第5話 晶矢の独白(弱音)※晶矢視点

 バス停から少し歩いた交差点で、涼太郎と別れた後、俺は少し回り道をして帰ることにした。


 まだ家に帰りたくなかった。

 遅く帰れば、また両親に小言を言われるだろう。


 それでも、門限のギリギリまで、帰りたくないと思った俺は、涼太郎と初めて会ったあの公園へ向かった。


 星が砂のように散りばめられた空が、美しく煌めいている。遠くの山の方の雲の合間で、時折稲光が光っている。
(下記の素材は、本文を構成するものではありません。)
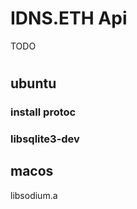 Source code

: # IDNS.ETH Api

TODO


# 

## ubuntu

### install protoc

### libsqlite3-dev


## macos

libsodium.a
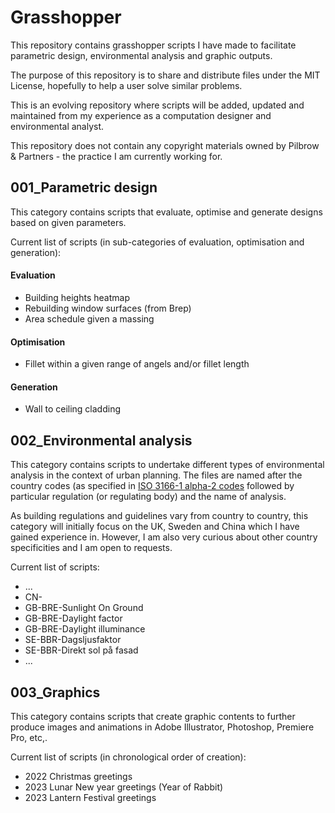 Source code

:# Grasshopper
This repository contains grasshopper scripts I have made to facilitate parametric design, environmental analysis and graphic outputs.

The purpose of this repository is to share and distribute files under the MIT License, hopefully to help a user solve similar problems.

This is an evolving repository where scripts will be added, updated and maintained from my experience as a computation designer and environmental analyst.

This repository does not contain any copyright materials owned by Pilbrow & Partners - the practice I am currently working for.

## **001_Parametric design** 
This category contains scripts that evaluate, optimise and generate designs based on given parameters.

Current list of scripts (in sub-categories of evaluation, optimisation and generation):
#### Evaluation
* Building heights heatmap
* Rebuilding window surfaces (from Brep)
* Area schedule given a massing

#### Optimisation
* Fillet within a given range of angels and/or fillet length

#### Generation
* Wall to ceiling cladding

## **002_Environmental analysis**
This category contains scripts to undertake different types of environmental analysis in the context of urban planning. The files are named after the country codes (as specified in [ISO 3166-1 alpha-2 codes](https://www.iso.org/obp/ui/#iso:pub:PUB500001:en) followed by particular regulation (or regulating body) and the name of analysis. 

As building regulations and guidelines vary from country to country, this category will initially focus on the UK, Sweden and China which I have gained experience in. However, I am also very curious about other country specificities and I am open to requests.

Current list of scripts:

* ...
* CN-
* GB-BRE-Sunlight On Ground
* GB-BRE-Daylight factor
* GB-BRE-Daylight illuminance
* SE-BBR-Dagsljusfaktor
* SE-BBR-Direkt sol på fasad
* ...


## **003_Graphics**
This category contains scripts that create graphic contents to further produce images and animations in Adobe Illustrator, Photoshop, Premiere Pro, etc,. 

Current list of scripts (in chronological order of creation):
* 2022 Christmas greetings
* 2023 Lunar New year greetings (Year of Rabbit)
* 2023 Lantern Festival greetings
少し風が吹くと瑞々しい夏の匂いがする。


 誰もいない公園にたどり着くと、俺はベンチに座って、一人空を見上げた。


 この三日間で色々な事があった。


 終業式の日の放課後、ここで涼太郎と『あの曲』を演奏した。


 昨日、涼太郎の家に行って、一緒に音楽をやる事になって、オムライスを作って一緒に食べた。
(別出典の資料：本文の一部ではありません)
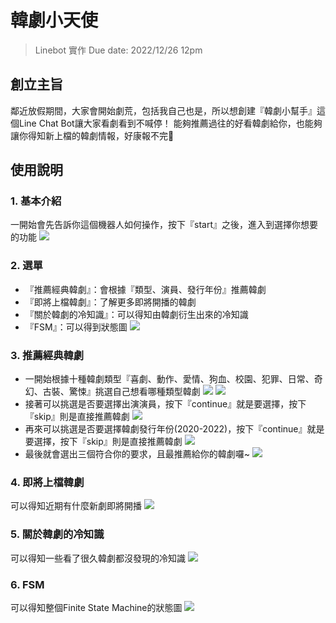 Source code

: # 韓劇小天使
> Linebot 實作
> Due date: 2022/12/26 12pm

## 創立主旨
鄰近放假期間，大家會開始劇荒，包括我自己也是，所以想創建『韓劇小幫手』這個Line Chat Bot讓大家看劇看到不喊停！
能夠推薦過往的好看韓劇給你，也能夠讓你得知新上檔的韓劇情報，好康報不完🥳

## 使用說明
### 1. 基本介紹
一開始會先告訴你這個機器人如何操作，按下『start』之後，進入到選擇你想要的功能
![](https://img.onl/cqstPV)

### 2. 選單
- 『推薦經典韓劇』：會根據『類型、演員、發行年份』推薦韓劇
- 『即將上檔韓劇』：了解更多即將開播的韓劇
- 『關於韓劇的冷知識』：可以得知由韓劇衍生出來的冷知識
- 『FSM』：可以得到狀態圖
![](https://img.onl/IAt0Px)

### 3. 推薦經典韓劇
- 一開始根據十種韓劇類型『喜劇、動作、愛情、狗血、校園、犯罪、日常、奇幻、古裝、驚悚』挑選自己想看哪種類型韓劇
![](https://img.onl/cGYMt)
![](https://img.onl/UMKMUA)
- 接著可以挑選是否要選擇出演演員，按下『continue』就是要選擇，按下『skip』則是直接推薦韓劇
![](https://img.onl/cMyAYN)
- 再來可以挑選是否要選擇韓劇發行年份(2020-2022)，按下『continue』就是要選擇，按下『skip』則是直接推薦韓劇
![](https://img.onl/112GcB)
- 最後就會選出三個符合你的要求，且最推薦給你的韓劇囉~
![](https://img.onl/cjshMa)

### 4. 即將上檔韓劇
可以得知近期有什麼新劇即將開播
![](https://img.onl/X1fZf)

### 5. 關於韓劇的冷知識
可以得知一些看了很久韓劇都沒發現的冷知識
![](https://img.onl/zFEqH)

### 6. FSM
可以得知整個Finite State Machine的狀態圖
![](https://img.onl/DFPsUM)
 そして今日、涼太郎とカラオケに行って、春人さんたちに会って、皆んなで『あの曲』を演奏した。


 あまりにも濃密な三日間だった。


 涼太郎と過ごしたこの数日は本当に楽しかった。俺の無機質だった人生に、こんなに楽しいことがあるなんて、思いもよらなかった。


 まるで、何か見えない力に後ろから押されるように、急かされているようだった。


 涼太郎と初めてここで出会ったあの日から、毎日涼太郎に会いたくて仕方なくて、ようやく会えてからは、涼太郎の歌声を聴きたくて仕方なかった。


 今も、あいつのことばかり考えてしまう自分がいる。


 俺は“自分が怖い”と思ってしまった。


『お前と音楽やれなくなるのが、いやだ』


 あの時涼太郎に言ったことは、紛れもない本心だ。まだ始まったばかりなのに、俺はもう、涼太郎と音楽をやれなくなることが怖い。

 親のこととか、自分の個人的な事情で、二人の音楽をやれなくなることが怖い。

 あいつを失ってしまうことが怖い。


 だけど、もっと怖かったのは。


 こんなに余裕のない俺自身だ。


 『自分』が涼太郎を傷つけてしまうのではないか、そう思って怖くなった。


 涼太郎を困らせてしまった『自分』が許せなかった。


 俺にもっと余裕があったら。

 無力じゃなかったら。


 ユウさんが言っていた言葉が、頭の中で響いている。


「半端な私たちには『今』出来ないことも多いけれど、『今』しかやれないことがあるのよ」


 出来ない事が多すぎて、今やれる事をやろうとして、焦ってしまう。

 俺と音楽をやると言ってくれたあいつに、急ぎすぎて負担をかけてしまう。

 俺に余裕がないせいで。


 だって、あいつは今にも消えてしまいそうだ。


 涼太郎は、出会った時から、目を離すと幻のように消えてしまいそうだった。

 自分に自信がなく、他人の目に怯えて、いつも俯いていた。


 あんなにも、綺麗な歌を歌う、心優しいやつなのに。

 もっと、自由に歌って欲しいのに。

 もうどこにも、いなくなってほしくない。


 それなのに、俺があいつを怯えさせて、傷つけてしまったとしたら、俺は自分が許せない。


 俺は、ギターを下ろして、ベンチの上に寝そべる。そうすると、目の前には満天の星空だけが広がった。


 天の河がたおやかに流れて、星が瞬いて、このまま眠れば空に吸い込まれそうだ。


 そう思っていたら、いつの間にか涙が出てきてしまった。目の端から耳の方へ、冷たいものが一筋流れて行く。


「何、泣いてんだ、俺……」


 本当に情けなくて、つい自虐的な笑いが込み上げてくる。

 あいつと出会ってから、泣いてばかりだ。


 何が出来る? こんな弱い俺に。


 そう自問自答してみれば、俺に出来ることは、たった一つしかなかった。


『涼太郎のために曲を作ること』


 そうだ。俺にはそれしか出来ない。


 それだけが、涼太郎と俺を繋いでいる糸だ。千切れないようにり合わせて行くしかない。


『僕たちの音楽は、まだ始まったばかりだよ』


 涼太郎がさっき言ってくれた言葉は、俺を落ち着かせてくれた。


(そうだな。ごめん、焦りすぎた)


 次に会える日までに、俺はもっと強くなっていたい。

 涼太郎が自由に歌えるように、安心して隣に立てるように。


(帰るか)


 門限まであと十五分。

 俺は涙を拭いて、起き上がった。